Abstract  The development and occurrence of the peritoneal lymphatic stomata (PLS) and diaphragm lymphatic vessels in mice, at different ages from the embryonic to the postnatal period, were studied with TEM, SEM and enzyme histochemistry. The data were analyzed with a computer image processing system and elescope software. The results showed that the diaphragm mesothelium was only covered with the flattened mesothelial cells (FMC) on embryonic day (ED)13. On ED 15, some cuboidal mesothelial cells (CMC) and nonage lymphatic stomata (NLS) were found scattered on the diaphragm mesothelium.
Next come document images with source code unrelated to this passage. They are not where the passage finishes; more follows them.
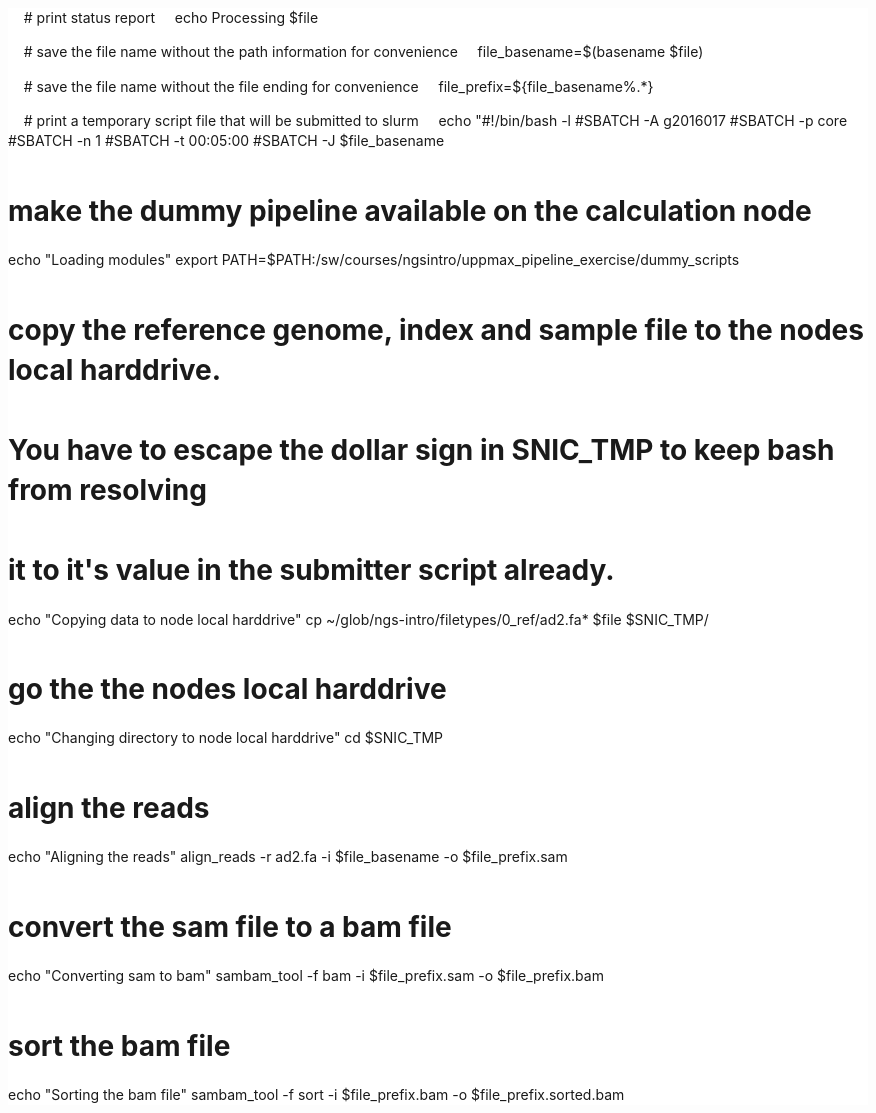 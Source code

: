 &nbsp;&nbsp;&nbsp;&nbsp;# print status report
&nbsp;&nbsp;&nbsp;&nbsp;echo Processing $file

&nbsp;&nbsp;&nbsp;&nbsp;# save the file name without the path information for convenience
&nbsp;&nbsp;&nbsp;&nbsp;file_basename=$(basename $file)

&nbsp;&nbsp;&nbsp;&nbsp;# save the file name without the file ending for convenience
&nbsp;&nbsp;&nbsp;&nbsp;file_prefix=${file_basename%.*}

&nbsp;&nbsp;&nbsp;&nbsp;# print a temporary script file that will be submitted to slurm
&nbsp;&nbsp;&nbsp;&nbsp;echo "#!/bin/bash -l
#SBATCH -A g2016017
#SBATCH -p core
#SBATCH -n 1
#SBATCH -t 00:05:00
#SBATCH -J $file_basename

# make the dummy pipeline available on the calculation node
echo "Loading modules"
export PATH=\$PATH:/sw/courses/ngsintro/uppmax_pipeline_exercise/dummy_scripts

# copy the reference genome, index and sample file to the nodes local harddrive.
# You have to escape the dollar sign in SNIC_TMP to keep bash from resolving
# it to it's value in the submitter script already.
echo "Copying data to node local harddrive"
cp ~/glob/ngs-intro/filetypes/0_ref/ad2.fa* $file \$SNIC_TMP/

# go the the nodes local harddrive
echo "Changing directory to node local harddrive"
cd \$SNIC_TMP

# align the reads
echo "Aligning the reads"
align_reads -r ad2.fa -i $file_basename -o $file_prefix.sam

# convert the sam file to a bam file
echo "Converting sam to bam"
sambam_tool -f bam -i $file_prefix.sam -o $file_prefix.bam

# sort the bam file
echo "Sorting the bam file"
sambam_tool -f sort -i $file_prefix.bam -o $file_prefix.sorted.bam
However, the sub-peritoneal lymphatic capillaries did not appear until ED18. During this stage, it was noted that there was no absorptive function in NLS when trypan blue granules were injected into the peritoneal cavity. On postnatal day (PND) 1, the sub-peritoneal connective tissue and basal membrane of the mesothelial cells were spanned by the endothelial cell processes of lymphatic cells to form a sub-peritoneal channel connected with the NLS. Therefore, an absorptive route of material in the peritoneal cavity was formed and the PLS were found to have absorptive function following the application of trypan blue.  On PND 5, the cuboidal mesothelial cells ridge (CMCR) appeared with the CMC area increasing and the sub-peritoneal lymphatic capillaries more abundant in the diaphragm. On PND 10, CMCR fused to form the band-like CMC area with numerous MLS in the muscular portion of the diaphragm. With the increase of age, the area and number of PLS were to increase gradually as well as lymphatic absorption from the peritoneal cavity. [Acta Zoologica Sinica 48(4):511-518, 2002] 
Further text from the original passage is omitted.